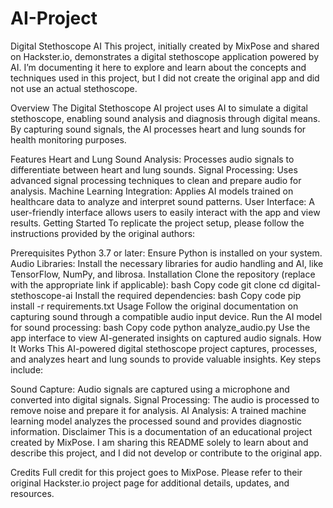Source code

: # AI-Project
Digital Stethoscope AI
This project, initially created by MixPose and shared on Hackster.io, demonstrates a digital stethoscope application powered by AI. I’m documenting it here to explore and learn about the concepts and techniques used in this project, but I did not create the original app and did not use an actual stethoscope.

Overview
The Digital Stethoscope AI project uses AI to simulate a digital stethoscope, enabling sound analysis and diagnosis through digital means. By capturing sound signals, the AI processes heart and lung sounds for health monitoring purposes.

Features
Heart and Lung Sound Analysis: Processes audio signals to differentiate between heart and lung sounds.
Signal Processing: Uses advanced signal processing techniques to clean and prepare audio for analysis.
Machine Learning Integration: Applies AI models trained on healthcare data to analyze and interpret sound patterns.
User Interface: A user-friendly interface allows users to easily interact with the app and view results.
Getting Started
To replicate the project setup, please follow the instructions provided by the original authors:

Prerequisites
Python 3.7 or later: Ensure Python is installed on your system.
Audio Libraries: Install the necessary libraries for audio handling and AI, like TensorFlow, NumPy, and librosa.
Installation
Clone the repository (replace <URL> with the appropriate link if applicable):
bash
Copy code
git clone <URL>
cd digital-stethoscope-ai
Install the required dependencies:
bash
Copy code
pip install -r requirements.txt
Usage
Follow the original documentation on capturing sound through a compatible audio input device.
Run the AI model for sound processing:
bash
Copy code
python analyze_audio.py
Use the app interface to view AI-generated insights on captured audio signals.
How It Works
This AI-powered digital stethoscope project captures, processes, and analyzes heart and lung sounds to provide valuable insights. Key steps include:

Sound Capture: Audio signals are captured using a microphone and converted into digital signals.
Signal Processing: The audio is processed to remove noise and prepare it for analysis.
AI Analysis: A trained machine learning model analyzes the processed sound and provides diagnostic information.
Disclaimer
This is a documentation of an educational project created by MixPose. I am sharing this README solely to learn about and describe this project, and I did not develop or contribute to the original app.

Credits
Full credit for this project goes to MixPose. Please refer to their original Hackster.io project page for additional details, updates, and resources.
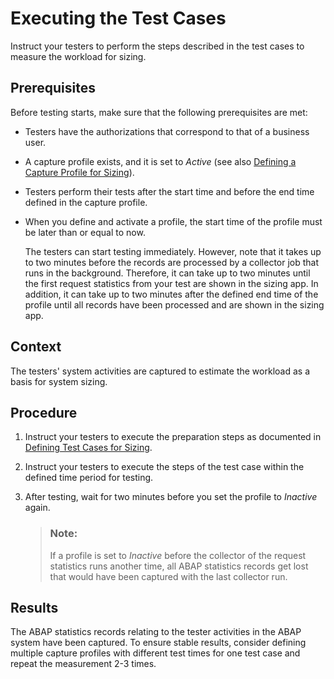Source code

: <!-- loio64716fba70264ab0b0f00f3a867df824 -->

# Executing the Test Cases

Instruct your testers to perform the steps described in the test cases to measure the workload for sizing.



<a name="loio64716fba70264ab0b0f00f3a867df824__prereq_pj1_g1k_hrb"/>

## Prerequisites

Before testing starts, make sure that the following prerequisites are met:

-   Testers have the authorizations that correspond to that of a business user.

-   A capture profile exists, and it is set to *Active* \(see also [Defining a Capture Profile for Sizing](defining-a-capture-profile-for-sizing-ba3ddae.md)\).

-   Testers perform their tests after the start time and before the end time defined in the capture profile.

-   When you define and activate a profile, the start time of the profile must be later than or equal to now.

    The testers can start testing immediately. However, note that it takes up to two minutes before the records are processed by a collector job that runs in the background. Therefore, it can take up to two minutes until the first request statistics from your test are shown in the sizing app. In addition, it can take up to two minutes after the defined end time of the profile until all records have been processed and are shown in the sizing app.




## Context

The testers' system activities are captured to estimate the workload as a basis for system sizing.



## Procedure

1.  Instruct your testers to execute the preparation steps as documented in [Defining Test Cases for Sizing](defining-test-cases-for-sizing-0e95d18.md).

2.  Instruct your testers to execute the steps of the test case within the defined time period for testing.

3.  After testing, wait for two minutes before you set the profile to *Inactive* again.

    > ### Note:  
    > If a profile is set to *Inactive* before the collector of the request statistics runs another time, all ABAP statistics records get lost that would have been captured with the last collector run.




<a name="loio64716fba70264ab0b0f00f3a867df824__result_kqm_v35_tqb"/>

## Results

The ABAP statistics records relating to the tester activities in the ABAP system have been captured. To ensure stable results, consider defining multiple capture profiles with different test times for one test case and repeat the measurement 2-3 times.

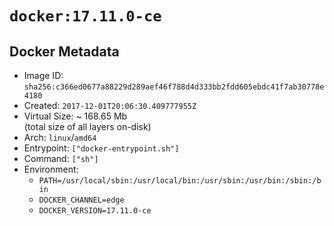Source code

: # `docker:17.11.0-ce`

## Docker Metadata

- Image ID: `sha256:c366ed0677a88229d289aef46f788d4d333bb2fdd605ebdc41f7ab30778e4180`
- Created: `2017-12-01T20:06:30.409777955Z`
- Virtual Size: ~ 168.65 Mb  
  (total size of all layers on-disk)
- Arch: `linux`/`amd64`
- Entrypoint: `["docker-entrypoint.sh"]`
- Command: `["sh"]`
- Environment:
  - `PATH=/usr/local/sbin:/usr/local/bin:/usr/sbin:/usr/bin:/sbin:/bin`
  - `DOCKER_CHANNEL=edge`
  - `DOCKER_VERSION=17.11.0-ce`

════════════════════

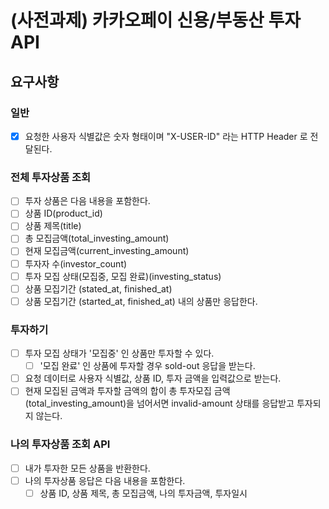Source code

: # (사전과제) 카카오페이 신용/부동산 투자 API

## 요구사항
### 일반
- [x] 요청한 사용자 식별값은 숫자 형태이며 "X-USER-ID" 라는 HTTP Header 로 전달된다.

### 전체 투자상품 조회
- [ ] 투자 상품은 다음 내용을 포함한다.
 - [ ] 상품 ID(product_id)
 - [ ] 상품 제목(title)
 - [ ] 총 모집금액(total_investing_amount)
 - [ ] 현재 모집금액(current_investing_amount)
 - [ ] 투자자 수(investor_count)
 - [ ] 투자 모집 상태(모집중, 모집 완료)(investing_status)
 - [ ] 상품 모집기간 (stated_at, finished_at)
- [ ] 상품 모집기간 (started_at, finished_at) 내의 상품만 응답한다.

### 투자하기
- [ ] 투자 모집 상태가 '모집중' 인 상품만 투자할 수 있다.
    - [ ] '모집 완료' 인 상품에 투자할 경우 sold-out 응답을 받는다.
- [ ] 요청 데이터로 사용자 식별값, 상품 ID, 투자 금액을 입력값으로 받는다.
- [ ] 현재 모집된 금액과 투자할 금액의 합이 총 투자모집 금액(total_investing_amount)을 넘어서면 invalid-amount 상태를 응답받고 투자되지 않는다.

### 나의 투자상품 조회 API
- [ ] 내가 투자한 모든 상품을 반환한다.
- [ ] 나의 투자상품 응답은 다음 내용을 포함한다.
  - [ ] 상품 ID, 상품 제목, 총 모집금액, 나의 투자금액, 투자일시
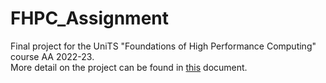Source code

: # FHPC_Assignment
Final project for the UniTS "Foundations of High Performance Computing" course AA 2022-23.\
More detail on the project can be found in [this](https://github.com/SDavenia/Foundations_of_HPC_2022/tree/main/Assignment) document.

════════════════════

Everything from the line above that contains "### 전체 투자상품 조회" down to the line that contains "More detail on" must be reproduced exactly, both ends included. Omit the pictures.

- _RESPONSE BOX_:
### 전체 투자상품 조회
- [ ] 투자 상품은 다음 내용을 포함한다.
 - [ ] 상품 ID(product_id)
 - [ ] 상품 제목(title)
 - [ ] 총 모집금액(total_investing_amount)
 - [ ] 현재 모집금액(current_investing_amount)
 - [ ] 투자자 수(investor_count)
 - [ ] 투자 모집 상태(모집중, 모집 완료)(investing_status)
 - [ ] 상품 모집기간 (stated_at, finished_at)
- [ ] 상품 모집기간 (started_at, finished_at) 내의 상품만 응답한다.

### 투자하기
- [ ] 투자 모집 상태가 '모집중' 인 상품만 투자할 수 있다.
    - [ ] '모집 완료' 인 상품에 투자할 경우 sold-out 응답을 받는다.
- [ ] 요청 데이터로 사용자 식별값, 상품 ID, 투자 금액을 입력값으로 받는다.
- [ ] 현재 모집된 금액과 투자할 금액의 합이 총 투자모집 금액(total_investing_amount)을 넘어서면 invalid-amount 상태를 응답받고 투자되지 않는다.

### 나의 투자상품 조회 API
- [ ] 내가 투자한 모든 상품을 반환한다.
- [ ] 나의 투자상품 응답은 다음 내용을 포함한다.
  - [ ] 상품 ID, 상품 제목, 총 모집금액, 나의 투자금액, 투자일시
Source code

: # FHPC_Assignment
Final project for the UniTS "Foundations of High Performance Computing" course AA 2022-23.\
More detail on the project can be found in [this](https://github.com/SDavenia/Foundations_of_HPC_2022/tree/main/Assignment) document.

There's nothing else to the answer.